Action item
Scan the data below and copy each line where "that" occurs.

Dataset content
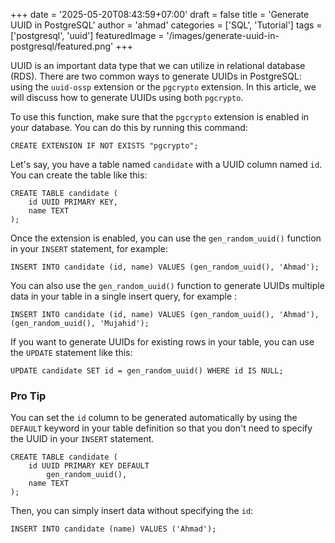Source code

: +++
date = '2025-05-20T08:43:59+07:00'
draft = false
title = 'Generate UUID in PostgreSQL'
author = 'ahmad'
categories = ['SQL', 'Tutorial']
tags = ['postgresql', 'uuid']
featuredImage = '/images/generate-uuid-in-postgresql/featured.png'
+++

UUID is an important data type that we can utilize in relational database (RDS). There are two common ways to generate UUIDs in PostgreSQL: using the `uuid-ossp` extension or the `pgcrypto` extension. In this article, we will discuss how to generate UUIDs using both `pgcrypto`.

To use this function, make sure that the `pgcrypto` extension is enabled in your database. You can do this by running this command:

```postgresql
CREATE EXTENSION IF NOT EXISTS "pgcrypto";
```

Let's say, you have a table named `candidate` with a UUID column named `id`. You can create the table like this:

```postgresql
CREATE TABLE candidate (
    id UUID PRIMARY KEY,
    name TEXT
);
```

Once the extension is enabled, you can use the `gen_random_uuid()` function in your `INSERT` statement, for example:

```postgresql
INSERT INTO candidate (id, name) VALUES (gen_random_uuid(), 'Ahmad');
```

You can also use the `gen_random_uuid()` function to generate UUIDs multiple data in your table in a single insert query, for example :

```postgresql
INSERT INTO candidate (id, name) VALUES (gen_random_uuid(), 'Ahmad'), (gen_random_uuid(), 'Mujahid');
```

If you want to generate UUIDs for existing rows in your table, you can use the `UPDATE` statement like this:

```postgresql
UPDATE candidate SET id = gen_random_uuid() WHERE id IS NULL;
```

### Pro Tip
You can set the `id` column to be generated automatically by using the `DEFAULT` keyword in your table definition so that you don't need to specify the UUID in your `INSERT` statement.

```postgresql
CREATE TABLE candidate (
    id UUID PRIMARY KEY DEFAULT
        gen_random_uuid(),
    name TEXT
);
```

Then, you can simply insert data without specifying the `id`:

```postgresql
INSERT INTO candidate (name) VALUES ('Ahmad');
```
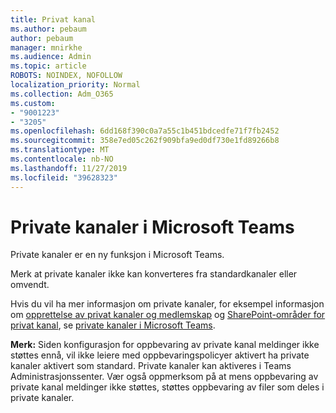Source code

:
 ```yaml
---
title: Privat kanal
ms.author: pebaum
author: pebaum
manager: mnirkhe
ms.audience: Admin
ms.topic: article
ROBOTS: NOINDEX, NOFOLLOW
localization_priority: Normal
ms.collection: Adm_O365
ms.custom:
- "9001223"
- "3205"
ms.openlocfilehash: 6dd168f390c0a7a55c1b451bdcedfe71f7fb2452
ms.sourcegitcommit: 358e7ed05c262f909bfa9ed0df730e1fd89266b8
ms.translationtype: MT
ms.contentlocale: nb-NO
ms.lasthandoff: 11/27/2019
ms.locfileid: "39628323"
---
```

# <a name="private-channels-in-microsoft-teams"></a>Private kanaler i Microsoft Teams

Private kanaler er en ny funksjon i Microsoft Teams. 

Merk at private kanaler ikke kan konverteres fra standardkanaler eller omvendt.

Hvis du vil ha mer informasjon om private kanaler, for eksempel informasjon om [opprettelse av privat kanaler og medlemskap](https://docs.microsoft.com/MicrosoftTeams/private-channels#private-channel-creation-and-membership) og [SharePoint-områder for privat kanal](https://docs.microsoft.com/MicrosoftTeams/private-channels#private-channel-sharepoint-sites), se [private kanaler i Microsoft Teams](https://docs.microsoft.com/MicrosoftTeams/private-channels). 

**Merk:** Siden konfigurasjon for oppbevaring av private kanal meldinger ikke støttes ennå, vil ikke leiere med oppbevaringspolicyer aktivert ha private kanaler aktivert som standard. Private kanaler kan aktiveres i Teams Administrasjonssenter. Vær også oppmerksom på at mens oppbevaring av private kanal meldinger ikke støttes, støttes oppbevaring av filer som deles i private kanaler.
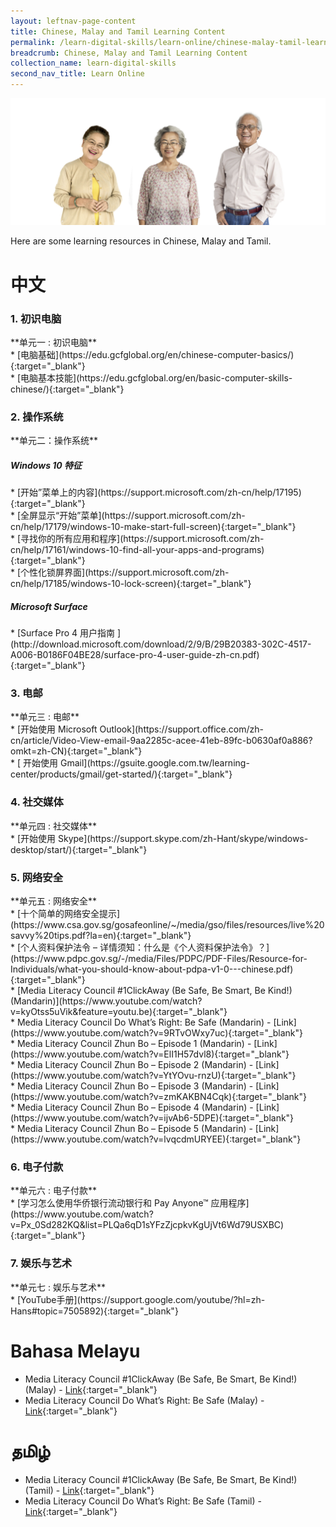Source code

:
 ```yaml
---
layout: leftnav-page-content
title: Chinese, Malay and Tamil Learning Content
permalink: /learn-digital-skills/learn-online/chinese-malay-tamil-learning-content/
breadcrumb: Chinese, Malay and Tamil Learning Content
collection_name: learn-digital-skills
second_nav_title: Learn Online
---
```

![1](/images/learn-online/chinese-malay-tamil.jpeg)

Here are some learning resources in Chinese, Malay and Tamil.<br>

# **中文**<br>

<h3>1. 初识电脑</h3>
**单元一 : 初识电脑**<br>
* [电脑基础](https://edu.gcfglobal.org/en/chinese-computer-basics/){:target="_blank"}<br>
* [电脑基本技能](https://edu.gcfglobal.org/en/basic-computer-skills-chinese/){:target="_blank"}<br>
<h3>2. 操作系统</h3>
**单元二：操作系统**
<h5>Windows 10 特征</h5>
* [开始”菜单上的内容](https://support.microsoft.com/zh-cn/help/17195){:target="_blank"}<br>
* [全屏显示“开始”菜单](https://support.microsoft.com/zh-cn/help/17179/windows-10-make-start-full-screen){:target="_blank"}<br>
* [寻找你的所有应用和程序](https://support.microsoft.com/zh-cn/help/17161/windows-10-find-all-your-apps-and-programs){:target="_blank"}<br>
* [个性化锁屏界面](https://support.microsoft.com/zh-cn/help/17185/windows-10-lock-screen){:target="_blank"}<br>
<h5>Microsoft Surface</h5>
* [Surface Pro 4 用户指南 ](http://download.microsoft.com/download/2/9/B/29B20383-302C-4517-A006-B0186F04BE28/surface-pro-4-user-guide-zh-cn.pdf){:target="_blank"}<br>
<h3>3. 电邮</h3>
**单元三 : 电邮**<br>
* [开始使用 Microsoft Outlook](https://support.office.com/zh-cn/article/Video-View-email-9aa2285c-acee-41eb-89fc-b0630af0a886?omkt=zh-CN){:target="_blank"}<br>
* [ 开始使用 Gmail](https://gsuite.google.com.tw/learning-center/products/gmail/get-started/){:target="_blank"}<br>
<h3>4. 社交媒体</h3>
**单元四 : 社交媒体**<br>
* [开始使用 Skype](https://support.skype.com/zh-Hant/skype/windows-desktop/start/){:target="_blank"}<br>
<h3>5. 网络安全</h3>
**单元五 : 网络安全**<br>
* [十个简单的网络安全提示](https://www.csa.gov.sg/gosafeonline/~/media/gso/files/resources/live%20savvy%20tips.pdf?la=en){:target="_blank"}<br>
* [个人资料保护法令 – 详情须知：什么是《个人资料保护法令》？](https://www.pdpc.gov.sg/-/media/Files/PDPC/PDF-Files/Resource-for-Individuals/what-you-should-know-about-pdpa-v1-0---chinese.pdf){:target="_blank"}<br>
* [Media Literacy Council #1ClickAway (Be Safe, Be Smart, Be Kind!) (Mandarin)](https://www.youtube.com/watch?v=kyOtss5uVik&feature=youtu.be){:target="_blank"}<br>
* Media Literacy Council Do What’s Right: Be Safe (Mandarin) - [Link](https://www.youtube.com/watch?v=9RTvOWxy7uc){:target="_blank"}<br>
* Media Literacy Council Zhun Bo – Episode 1 (Mandarin) - [Link](https://www.youtube.com/watch?v=ElI1H57dvl8){:target="_blank"}<br>
* Media Literacy Council Zhun Bo – Episode 2 (Mandarin) - [Link](https://www.youtube.com/watch?v=YtYOvu-rnzU){:target="_blank"}<br>
* Media Literacy Council Zhun Bo – Episode 3 (Mandarin) - [Link](https://www.youtube.com/watch?v=zmKAKBN4Cqk){:target="_blank"}<br>
* Media Literacy Council Zhun Bo – Episode 4 (Mandarin) - [Link](https://www.youtube.com/watch?v=ijvAb6-5DPE){:target="_blank"}<br>
* Media Literacy Council Zhun Bo – Episode 5 (Mandarin) - [Link](https://www.youtube.com/watch?v=lvqcdmURYEE){:target="_blank"}<br>
<h3>6. 电子付款</h3>
**单元六 : 电子付款**<br>
* [学习怎么使用华侨银行流动银行和 Pay Anyone™ 应用程序](https://www.youtube.com/watch?v=Px_0Sd282KQ&list=PLQa6qD1sYFzZjcpkvKgUjVt6Wd79USXBC){:target="_blank"}<br>
<h3>7. 娱乐与艺术</h3>
**单元七 : 娱乐与艺术**<br>
* [YouTube手册](https://support.google.com/youtube/?hl=zh-Hans#topic=7505892){:target="_blank"}<br>

# **Bahasa Melayu**<br>
* Media Literacy Council #1ClickAway (Be Safe, Be Smart, Be Kind!) (Malay) - [Link](https://www.youtube.com/watch?v=pY7pIcBSziI&feature=youtu.be){:target="_blank"}<br>
* Media Literacy Council Do What’s Right: Be Safe (Malay) - [Link](https://www.youtube.com/watch?v=hNnDanMSB8E){:target="_blank"}<br>

# **தமிழ்**<br>
* Media Literacy Council #1ClickAway (Be Safe, Be Smart, Be Kind!) (Tamil) - [Link](https://www.youtube.com/watch?v=C1L9ulBzogI){:target="_blank"}<br>
* Media Literacy Council Do What’s Right: Be Safe (Tamil) - [Link](https://www.youtube.com/watch?v=J9YmmlsTPUY){:target="_blank"}<br>
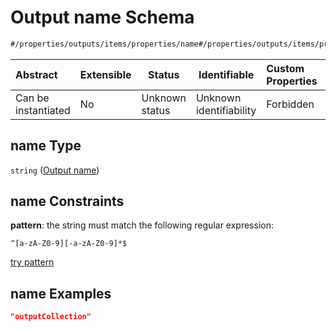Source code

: # Output name Schema

```txt
#/properties/outputs/items/properties/name#/properties/outputs/items/properties/name
```




| Abstract            | Extensible | Status         | Identifiable            | Custom Properties | Additional Properties | Access Restrictions | Defined In                                                            |
| :------------------ | ---------- | -------------- | ----------------------- | :---------------- | --------------------- | ------------------- | --------------------------------------------------------------------- |
| Can be instantiated | No         | Unknown status | Unknown identifiability | Forbidden         | Allowed               | none                | [manifest.schema.json\*](manifest.schema.json "open original schema") |

## name Type

`string` ([Output name](manifest-properties-list-of-outputs-computational-tool-output-properties-output-name.md))

## name Constraints

**pattern**: the string must match the following regular expression: 

```regexp
^[a-zA-Z0-9][-a-zA-Z0-9]*$
```

[try pattern](https://regexr.com/?expression=%5E%5Ba-zA-Z0-9%5D%5B-a-zA-Z0-9%5D*%24 "try regular expression with regexr.com")

## name Examples

```json
"outputCollection"
```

Task output
UUID is an important data type that we can utilize in relational database (RDS). There are two common ways to generate UUIDs in PostgreSQL: using the `uuid-ossp` extension or the `pgcrypto` extension. In this article, we will discuss how to generate UUIDs using both `pgcrypto`.
To use this function, make sure that the `pgcrypto` extension is enabled in your database. You can do this by running this command:
You can set the `id` column to be generated automatically by using the `DEFAULT` keyword in your table definition so that you don't need to specify the UUID in your `INSERT` statement.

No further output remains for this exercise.